╔══

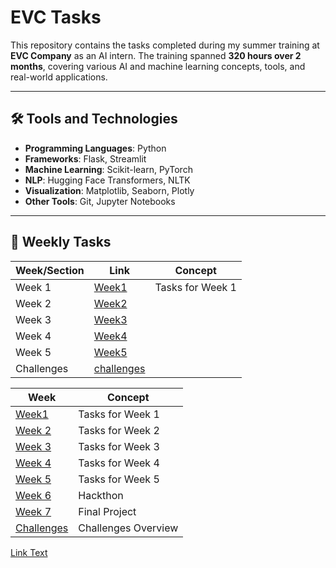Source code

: # EVC Tasks

This repository contains the tasks completed during my summer training at **EVC Company** as an AI intern. The training spanned **320 hours over 2 months**, covering various AI and machine learning concepts, tools, and real-world applications.

---

## 🛠 Tools and Technologies

- **Programming Languages**: Python  
- **Frameworks**: Flask, Streamlit  
- **Machine Learning**: Scikit-learn, PyTorch  
- **NLP**: Hugging Face Transformers, NLTK  
- **Visualization**: Matplotlib, Seaborn, Plotly  
- **Other Tools**: Git, Jupyter Notebooks

---

## 📅 Weekly Tasks


| Week/Section | Link | Concept        |
|--------------|------|-------------------------|
| Week 1       | [Week1](./Week1) | Tasks for Week 1      |
| Week 2       | [Week2](./Week2) |
| Week 3       | [Week3](./Week3) |
| Week 4       | [Week4](./Week4) |
| Week 5       | [Week5](./Week5) |
| Challenges   | [challenges](./challenges) |

| Week          | Concept        |
|---------------|-------------------------|
| [Week1](#Week1) | Tasks for Week 1      |
| [Week 2](#Week2) | Tasks for Week 2      |
| [Week 3](#Week3) | Tasks for Week 3      |
| [Week 4](#Week4) | Tasks for Week 4      |
| [Week 5](#Week15) | Tasks for Week 5      |
| [Week 6](#week-5) | Hackthon      |
| [Week 7](#week-5) | Final Project      |
| [Challenges](#challenges) | Challenges Overview |
[Link Text](https://github.com/username/repository-name)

╚══

__The task__
Here the job is to print all the entries above exactly, minus the images.

__Written answer__
Source code

: # EVC Tasks

This repository contains the tasks completed during my summer training at **EVC Company** as an AI intern. The training spanned **320 hours over 2 months**, covering various AI and machine learning concepts, tools, and real-world applications.

---

## 🛠 Tools and Technologies

- **Programming Languages**: Python  
- **Frameworks**: Flask, Streamlit  
- **Machine Learning**: Scikit-learn, PyTorch  
- **NLP**: Hugging Face Transformers, NLTK  
- **Visualization**: Matplotlib, Seaborn, Plotly  
- **Other Tools**: Git, Jupyter Notebooks

---

## 📅 Weekly Tasks


| Week/Section | Link | Concept        |
|--------------|------|-------------------------|
| Week 1       | [Week1](./Week1) | Tasks for Week 1      |
| Week 2       | [Week2](./Week2) |
| Week 3       | [Week3](./Week3) |
| Week 4       | [Week4](./Week4) |
| Week 5       | [Week5](./Week5) |
| Challenges   | [challenges](./challenges) |

| Week          | Concept        |
|---------------|-------------------------|
| [Week1](#Week1) | Tasks for Week 1      |
| [Week 2](#Week2) | Tasks for Week 2      |
| [Week 3](#Week3) | Tasks for Week 3      |
| [Week 4](#Week4) | Tasks for Week 4      |
| [Week 5](#Week15) | Tasks for Week 5      |
| [Week 6](#week-5) | Hackthon      |
| [Week 7](#week-5) | Final Project      |
| [Challenges](#challenges) | Challenges Overview |
[Link Text](https://github.com/username/repository-name)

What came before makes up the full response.